Marlboro brought us the number one advertising icon of the 20th century, the Marlboro Man. A rugged cowboy riding through Marlboro country, he encapsulated adventure, rebellion and freedom on TV and in print. But due to increasing legal pressure on tobacco advertising, Marlboro producer Philip Morris was forced to find new ways to communicate with consumers.

Event and bar giveaways, a website with a mailing database estimated to contain up to 30 million contacts, price promotions and competitions where the winners get to visit the Marlboro ranch are just a few examples of how they’re keeping in touch with their customers. In short, what they’ve done is to create a brand movement.

According to Nanette Byrnes at Bloomberg Businessweek, “Marlboro isn’t just a brand, it’s an exclusive club for its devotees, who wouldn’t miss an opportunity for a discount and often feel victimized by social pressure and no-smoking laws.” And with over 42 percent of the US cigarette market, the Marlboro movement seems to be a smoking success.

The world buys a Coke

A consumer favorite since 1886, Coca-Cola dressed Santa Claus in company colors and taught the world to sing. The brand is ubiquitous and claims that its name is the second most understood term in the world after “OK.”

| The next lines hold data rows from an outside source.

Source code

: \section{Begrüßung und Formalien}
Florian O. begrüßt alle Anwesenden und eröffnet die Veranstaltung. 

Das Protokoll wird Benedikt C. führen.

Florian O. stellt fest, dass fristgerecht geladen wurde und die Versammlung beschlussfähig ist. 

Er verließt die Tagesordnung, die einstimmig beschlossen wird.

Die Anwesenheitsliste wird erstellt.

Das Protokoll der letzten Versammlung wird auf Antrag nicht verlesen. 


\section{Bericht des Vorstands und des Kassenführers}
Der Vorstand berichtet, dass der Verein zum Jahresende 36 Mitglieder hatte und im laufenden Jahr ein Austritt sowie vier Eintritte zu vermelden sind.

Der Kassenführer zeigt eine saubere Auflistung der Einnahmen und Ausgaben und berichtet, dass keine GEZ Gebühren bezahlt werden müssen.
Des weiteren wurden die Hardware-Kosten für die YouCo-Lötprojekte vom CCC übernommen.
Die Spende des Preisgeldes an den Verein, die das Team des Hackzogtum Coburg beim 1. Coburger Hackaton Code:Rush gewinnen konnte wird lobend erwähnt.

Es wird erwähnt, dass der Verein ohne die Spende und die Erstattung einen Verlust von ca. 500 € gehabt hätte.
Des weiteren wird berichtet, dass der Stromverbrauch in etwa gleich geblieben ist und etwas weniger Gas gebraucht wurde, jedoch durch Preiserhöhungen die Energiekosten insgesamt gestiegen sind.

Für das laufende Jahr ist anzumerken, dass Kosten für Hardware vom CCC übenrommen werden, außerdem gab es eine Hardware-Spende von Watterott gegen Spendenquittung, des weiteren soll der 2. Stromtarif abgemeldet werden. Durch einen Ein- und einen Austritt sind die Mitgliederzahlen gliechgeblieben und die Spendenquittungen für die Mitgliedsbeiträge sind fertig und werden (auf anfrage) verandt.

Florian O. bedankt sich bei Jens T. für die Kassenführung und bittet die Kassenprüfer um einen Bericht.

Quick to embrace consumer needs and trends, and with an overwhelming cadre of flavors worldwide, Coke constantly changes bottle sizes and designs – with Karl Lagerfeld creating the latest designer bottle sleeve. And they’ve been quick to embrace a fan-based approach to social media, where members are part of an ongoing relationship with the brand. Consumer-generated content plays a key part in all the brands social communities. Fans upload images of where they last enjoyed a Coke, and participate in “Live Positively” where readers can vote for their favorite park and nominate community leaders for a chance to carry the Olympic flag in London next year. The brand’s 33.5 million-plus likes on Facebook are hardly a surprise.

The brand with bite

The most admired company in the United States from 2008, and globally from 2008 to 2010, Apple has cornered brand loyalty like no other. And as the story goes, when you buy an Apple product, you buy an experience.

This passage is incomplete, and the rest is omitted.